[Information shown Boundary: Start]
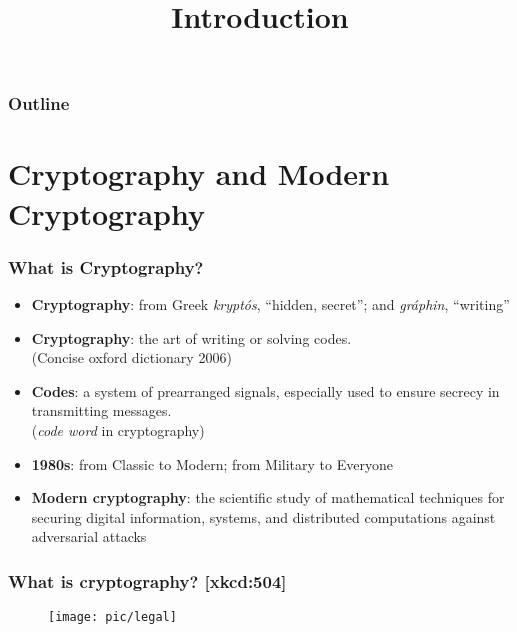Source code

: 

\title{Introduction}


\maketitle
\begin{frame}
\frametitle{Outline}
\tableofcontents
\end{frame}
\section{Cryptography and Modern Cryptography}
\begin{frame}\frametitle{What is Cryptography?}
\begin{itemize}
\item \textbf{Cryptography}: from Greek \emph{krypt\'os}, ``hidden, secret''; and \emph{gr\'{a}phin}, ``writing''
\item \textbf{Cryptography}: the art of writing or solving codes.\\ (Concise oxford dictionary 2006)
\item \textbf{Codes}: a system of prearranged signals, especially used to ensure secrecy in transmitting messages. \\ (\emph{code word} in cryptography)
\item \textbf{1980s}: from Classic to Modern; from Military to Everyone
\item \textbf{Modern cryptography}: the scientific study of mathematical techniques for securing digital information, systems, and distributed computations against adversarial attacks
\end{itemize}
\end{frame}
\begin{frame}\frametitle{What is cryptography? [xkcd:504]}
\begin{figure}
\begin{center}
\texttt{[image: pic/legal]} 
\end{center}
\end{figure}
\end{frame}
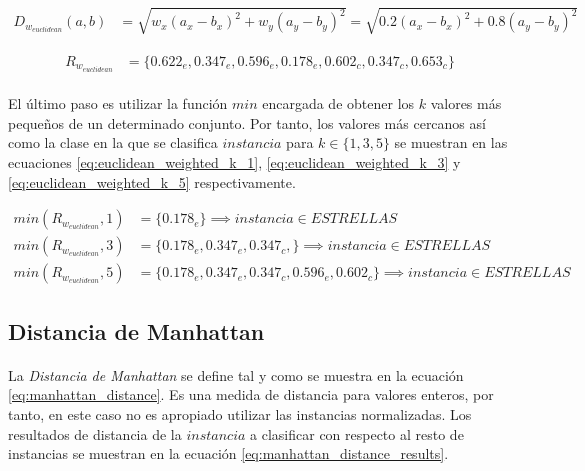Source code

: \documentclass{article}
\begin{document}
			\begin{align}
			\label{eq:euclidean_weighted_distance}
				D_{w_{euclidean}}(a,b) &= \sqrt{w_x(a_x - b_x)^2 + w_y(a_y - b_y)^2} = \sqrt{0.2(a_x - b_x)^2 + 0.8(a_y - b_y)^2}
			\end{align}

			\begin{align}
			\label{eq:euclidean_weighted_distance_results}
				R_{w_{euclidean}} &= \{0.622_e, 0.347_e, 0.596_e, 0.178_e, 0.602_c, 0.347_c, 0.653_c\}
			\end{align}

			\paragraph{}
			El último paso es utilizar la función $min$ encargada de obtener los $k$ valores más pequeños de un determinado conjunto. Por tanto, los valores más cercanos así como la clase en la que se clasifica $instancia$ para $k \in \{1,3,5\}$ se muestran en las ecuaciones \eqref{eq:euclidean_weighted_k_1}, \eqref{eq:euclidean_weighted_k_3} y \eqref{eq:euclidean_weighted_k_5} respectivamente.

			\begin{align}
			\label{eq:euclidean_weighted_k_1}
				min(R_{w_{euclidean}},1) &= \{ 0.178_e \}  \implies instancia \in ESTRELLAS \\
			\label{eq:euclidean_weighted_k_3}
				min(R_{w_{euclidean}},3) &= \{ 0.178_e, 0.347_e, 0.347_c,\}  \implies instancia \in ESTRELLAS \\
			\label{eq:euclidean_weighted_k_5}
				min(R_{w_{euclidean}},5) &= \{ 0.178_e, 0.347_e, 0.347_c, 0.596_e, 0.602_c\} \implies instancia \in ESTRELLAS
			\end{align}


		\subsection{Distancia de Manhattan}
		\label{sec:manhattan}

			\paragraph{}
			La \emph{Distancia de Manhattan} se define tal y como se muestra en la ecuación \eqref{eq:manhattan_distance}. Es una medida de distancia para valores enteros, por tanto, en este caso no es apropiado utilizar las instancias normalizadas. Los resultados de distancia de la $instancia$ a clasificar con respecto al resto de instancias se muestran en la ecuación \eqref{eq:manhattan_distance_results}.
\end{document}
[Information shown Boundary: End]
What is needed is one number: how many lines of the records above contain the word "writing".

2